Thanks Leonard for your reminder,

The FLIP title has been changed as FLIP-377: 
Support fine-grained configuration to control filter push down for Table/SQL 
Sources.

Best,
Jiabao

On 2024/01/03 06:51:10 Leonard Xu wrote:
> Thanks Jiabao for driving this.
> 
> +1 to start a vote, a minor comment, should we change the FLIP title 
> according this thread context as well?
> 
> Best,
> Leonard
> 
> 
> 
> > 2024年1月3日 下午2:43,Jiabao Sun <ji...@xtransfer.cn.INVALID> 写道:
> > 
> > Hi,
> > 
> > Thank you again for the discussion on this FLIP.

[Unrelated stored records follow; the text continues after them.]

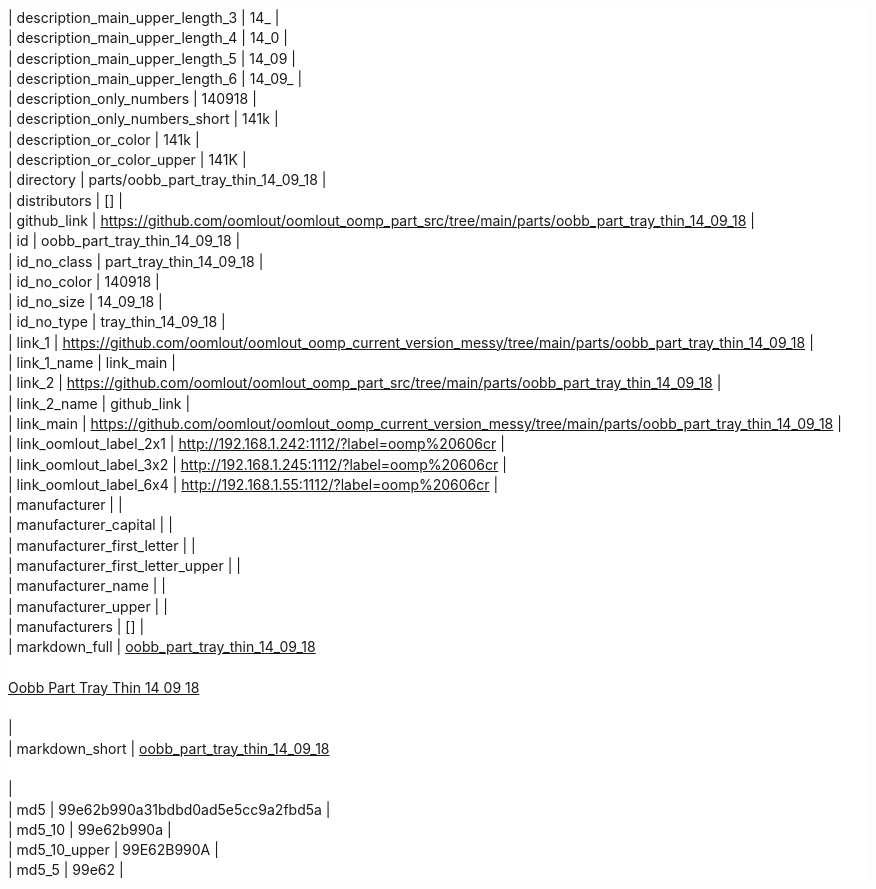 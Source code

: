 | description_main_upper_length_3 | 14_ |  
| description_main_upper_length_4 | 14_0 |  
| description_main_upper_length_5 | 14_09 |  
| description_main_upper_length_6 | 14_09_ |  
| description_only_numbers | 140918 |  
| description_only_numbers_short | 141k |  
| description_or_color | 141k |  
| description_or_color_upper | 141K |  
| directory | parts/oobb_part_tray_thin_14_09_18 |  
| distributors | [] |  
| github_link | https://github.com/oomlout/oomlout_oomp_part_src/tree/main/parts/oobb_part_tray_thin_14_09_18 |  
| id | oobb_part_tray_thin_14_09_18 |  
| id_no_class | part_tray_thin_14_09_18 |  
| id_no_color | 140918 |  
| id_no_size | 14_09_18 |  
| id_no_type | tray_thin_14_09_18 |  
| link_1 | https://github.com/oomlout/oomlout_oomp_current_version_messy/tree/main/parts/oobb_part_tray_thin_14_09_18 |  
| link_1_name | link_main |  
| link_2 | https://github.com/oomlout/oomlout_oomp_part_src/tree/main/parts/oobb_part_tray_thin_14_09_18 |  
| link_2_name | github_link |  
| link_main | https://github.com/oomlout/oomlout_oomp_current_version_messy/tree/main/parts/oobb_part_tray_thin_14_09_18 |  
| link_oomlout_label_2x1 | http://192.168.1.242:1112/?label=oomp%20606cr |  
| link_oomlout_label_3x2 | http://192.168.1.245:1112/?label=oomp%20606cr |  
| link_oomlout_label_6x4 | http://192.168.1.55:1112/?label=oomp%20606cr |  
| manufacturer |  |  
| manufacturer_capital |  |  
| manufacturer_first_letter |  |  
| manufacturer_first_letter_upper |  |  
| manufacturer_name |  |  
| manufacturer_upper |  |  
| manufacturers | [] |  
| markdown_full | [oobb_part_tray_thin_14_09_18](https://github.com/oomlout/oomlout_oomp_current_version_messy/tree/main/parts/oobb_part_tray_thin_14_09_18)<br>[](https://github.com/oomlout/oomlout_oomp_current_version_messy/tree/main/parts/oobb_part_tray_thin_14_09_18)<br>[Oobb Part Tray Thin 14 09 18](https://github.com/oomlout/oomlout_oomp_current_version_messy/tree/main/parts/oobb_part_tray_thin_14_09_18)<br><br> |  
| markdown_short | [oobb_part_tray_thin_14_09_18](https://github.com/oomlout/oomlout_oomp_current_version_messy/tree/main/parts/oobb_part_tray_thin_14_09_18)<br><br> |  
| md5 | 99e62b990a31bdbd0ad5e5cc9a2fbd5a |  
| md5_10 | 99e62b990a |  
| md5_10_upper | 99E62B990A |  
| md5_5 | 99e62 |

> > If there are no further comments, I plan to start a voting thread tomorrow.
> > 
> > Best,
> > Jiabao
> > 
> > On 2023/12/20 14:09:49 Jiabao Sun wrote:
> >> Hi,
> >> 
> >> Thank you to everyone for the discussion on this FLIP, 
> >> especially Becket for providing guidance that made it more reasonable. 
> >> 
> >> The FLIP document[1] has been updated with the recent discussed content. 

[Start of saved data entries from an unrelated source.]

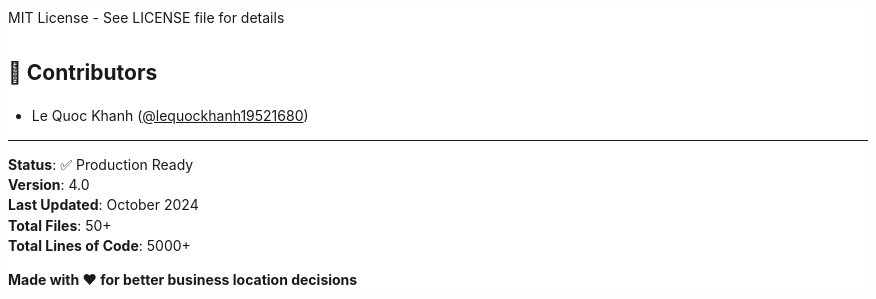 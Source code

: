 MIT License - See LICENSE file for details

## 👥 Contributors

- Le Quoc Khanh ([@lequockhanh19521680](https://github.com/lequockhanh19521680))

---

**Status**: ✅ Production Ready  
**Version**: 4.0  
**Last Updated**: October 2024  
**Total Files**: 50+  
**Total Lines of Code**: 5000+  

**Made with ❤️ for better business location decisions**
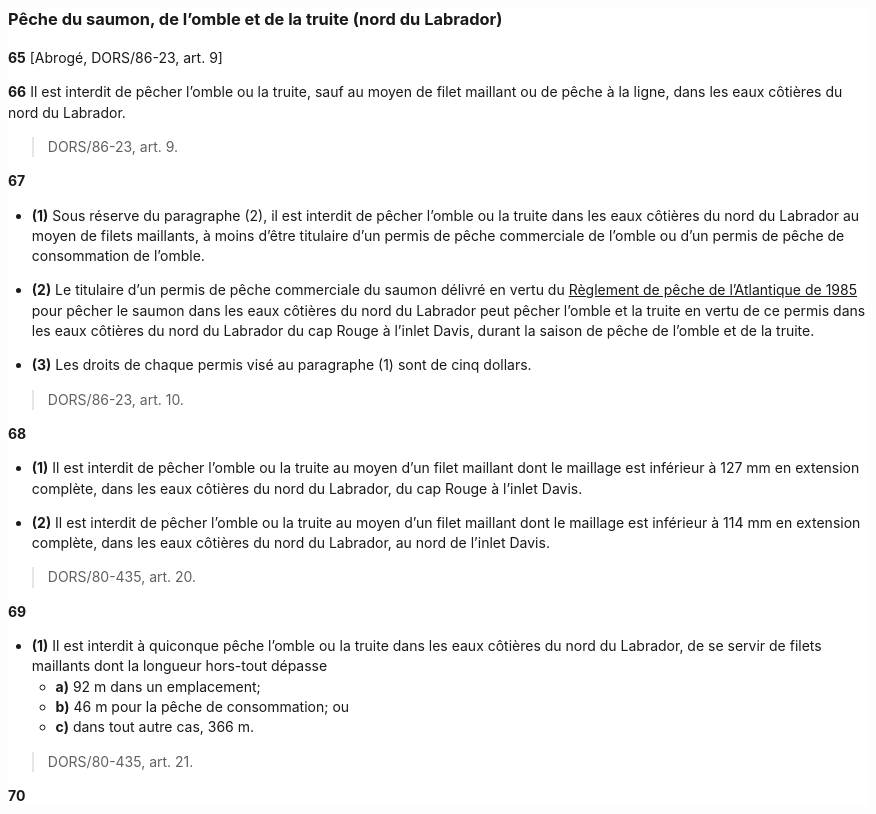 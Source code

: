 



### Pêche du saumon, de l’omble et de la truite (nord du Labrador)


**65** [Abrogé, DORS/86-23, art. 9]



**66** Il est interdit de pêcher l’omble ou la truite, sauf au moyen de filet maillant ou de pêche à la ligne, dans les eaux côtières du nord du Labrador.
> DORS/86-23, art. 9.




**67** 

- **(1)** Sous réserve du paragraphe (2), il est interdit de pêcher l’omble ou la truite dans les eaux côtières du nord du Labrador au moyen de filets maillants, à moins d’être titulaire d’un permis de pêche commerciale de l’omble ou d’un permis de pêche de consommation de l’omble.

- **(2)** Le titulaire d’un permis de pêche commerciale du saumon délivré en vertu du [Règlement de pêche de l’Atlantique de 1985](/fr/Règlements/Décrets,%20ordonnances%20et%20règlements%20statutaires/86/21.md) pour pêcher le saumon dans les eaux côtières du nord du Labrador peut pêcher l’omble et la truite en vertu de ce permis dans les eaux côtières du nord du Labrador du cap Rouge à l’inlet Davis, durant la saison de pêche de l’omble et de la truite.

- **(3)** Les droits de chaque permis visé au paragraphe (1) sont de cinq dollars.
> DORS/86-23, art. 10.




**68** 

- **(1)** Il est interdit de pêcher l’omble ou la truite au moyen d’un filet maillant dont le maillage est inférieur à 127 mm en extension complète, dans les eaux côtières du nord du Labrador, du cap Rouge à l’inlet Davis.

- **(2)** Il est interdit de pêcher l’omble ou la truite au moyen d’un filet maillant dont le maillage est inférieur à 114 mm en extension complète, dans les eaux côtières du nord du Labrador, au nord de l’inlet Davis.
> DORS/80-435, art. 20.




**69** 

- **(1)** Il est interdit à quiconque pêche l’omble ou la truite dans les eaux côtières du nord du Labrador, de se servir de filets maillants dont la longueur hors-tout dépasse
	- **a)** 92 m dans un emplacement;
	- **b)** 46 m pour la pêche de consommation; ou
	- **c)** dans tout autre cas, 366 m.
> DORS/80-435, art. 21.




**70**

> >> Please take a look to double-check it when you have time.
> >> 
> >> If we can reach a consensus on this, I will open the voting thread in 
> >> recent days.
> >> 
> >> Best,
> >> Jiabao
> >> 
> >> [1] 
> >> https://cwiki.apache.org/confluence/pages/viewpage.action?pageId=276105768
> >> 
> >> 
> >>> 2023年12月20日 11:38,Jiabao Sun <ji...@xtransfer.cn.INVALID> 写道:
> >>> 
> >>> Thanks Becket,
> >>> 
> >>> The behavior description has been added to the Public Interfaces section.
> >>> 
> >>> Best,
> >>> Jiabao
> >>> 
> >>> 
> >>>> 2023年12月20日 08:17,Becket Qin <be...@gmail.com <http://gmail.com/>> 写道:
> >>>> 
> >>>> Hi Jiabao,
> >>>> 
> >>>> Thanks for updating the FLIP.
> >>>> Can you add the behavior of the policies that are only applicable to some
> >>>> but not all of the databases? This is a part of the intended behavior of
> >>>> the proposed configuration. So, we should include that in the FLIP.

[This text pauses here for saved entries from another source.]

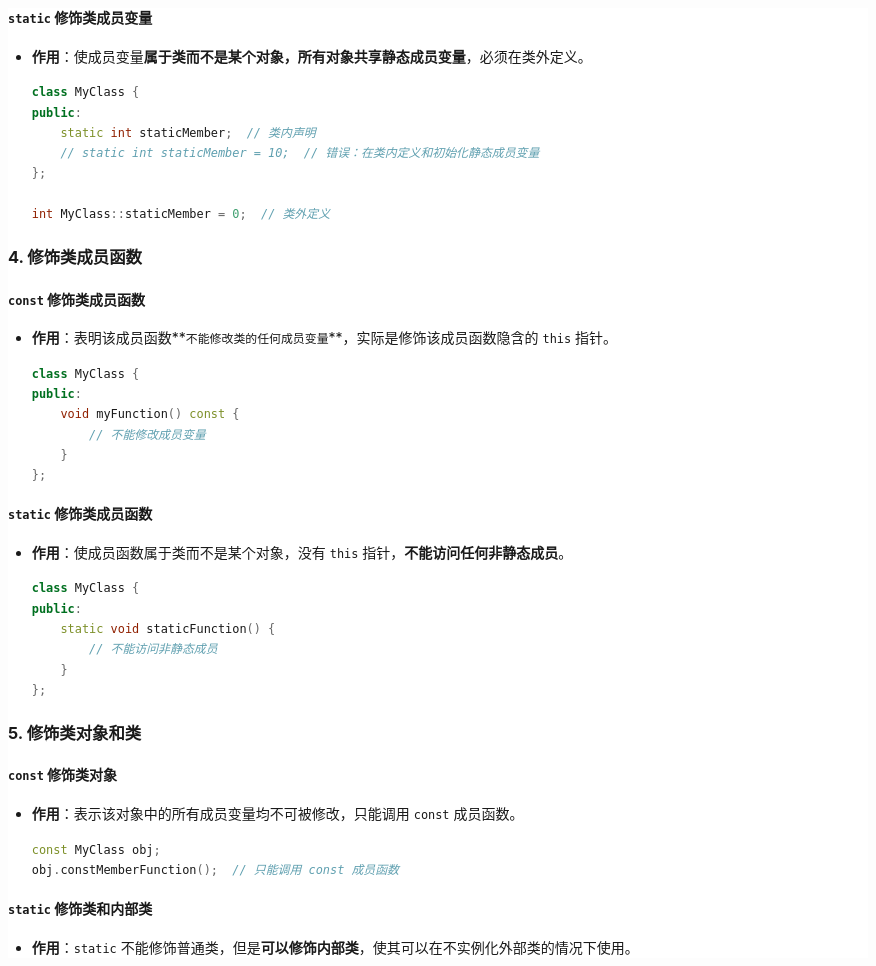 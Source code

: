 #### `static` 修饰类成员变量

- **作用**：使成员变量**属于类而不是某个对象，所有对象共享静态成员变量**，必须在类外定义。

  ```cpp
  class MyClass {
  public:
      static int staticMember;	// 类内声明
      // static int staticMember = 10;  // 错误：在类内定义和初始化静态成员变量
  };
  
  int MyClass::staticMember = 0;  // 类外定义
  ```

### 4. 修饰类成员函数

#### `const` 修饰类成员函数

- **作用**：表明该成员函数**`不能修改类的任何成员变量`**，实际是修饰该成员函数隐含的 `this` 指针。

  ```cpp
  class MyClass {
  public:
      void myFunction() const {
          // 不能修改成员变量
      }
  };
  ```

#### `static` 修饰类成员函数

- **作用**：使成员函数属于类而不是某个对象，没有 `this` 指针，**不能访问任何非静态成员**。

  ```cpp
  class MyClass {
  public:
      static void staticFunction() {
          // 不能访问非静态成员
      }
  };
  ```

### 5. 修饰类对象和类

#### `const` 修饰类对象

- **作用**：表示该对象中的所有成员变量均不可被修改，只能调用 `const` 成员函数。

  ```cpp
  const MyClass obj;
  obj.constMemberFunction();  // 只能调用 const 成员函数
  ```

#### `static` 修饰类和内部类

- **作用**：`static` 不能修饰普通类，但是**可以修饰内部类**，使其可以在不实例化外部类的情况下使用。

> >>>> Otherwise, the FLIP looks good to me.
> >>>> 
> >>>> Cheers,
> >>>> 
> >>>> Jiangjie (Becket) Qin
> >>>> 
> >>>> On Tue, Dec 19, 2023 at 11:00 PM Jiabao Sun <ji...@xtransfer.cn.invalid>
> >>>> wrote:
> >>>> 
> >>>>> Hi Becket,
> >>>>> 
> >>>>> I share the same view as you regarding the prefix for this configuration
> >>>>> option.
> >>>>> 
> >>>>> For the JDBC connector, I prefer setting 'filter.handling.policy' = 
> >>>>> 'FOO'
> >>>>> and throwing an exception when the database do not support that specific
> >>>>> policy.
> >>>>> 
> >>>>> Not using a prefix can reduce the learning curve for users and avoid
> >>>>> introducing a new set of configuration options for every supported JDBC
> >>>>> database.
> >>>>> I think the policies we provide can be compatible with most databases 
> >>>>> that
> >>>>> follow the JDBC protocol.
> >>>>> However, there may be cases where certain databases cannot support some
> >>>>> policies.
> >>>>> Nevertheless, we can ensure fast failure and allow users to choose a
> >>>>> suitable policy in such situations.
> >>>>> 
> >>>>> I have removed the contents about the configuration prefix.
> >>>>> Please help review it again.
> >>>>> 
> >>>>> Thanks,
> >>>>> Jiabao
> >>>>> 
> >>>>> 
> >>>>>> 2023年12月19日 19:46,Becket Qin <be...@gmail.com <http://gmail.com/>> 写道:
> >>>>>> 
> >>>>>> Hi Jiabao,
> >>>>>> 
> >>>>>> Thanks for updating the FLIP.
> >>>>>> 
> >>>>>> One more question regarding the JDBC connector, since it is a connector
> >>>>>> shared by multiple databases, what if there is a filter handling policy
> >>>>>> that is only applicable to one of the databases, but not the others? In
> >>>>>> that case, how would the users specify that policy?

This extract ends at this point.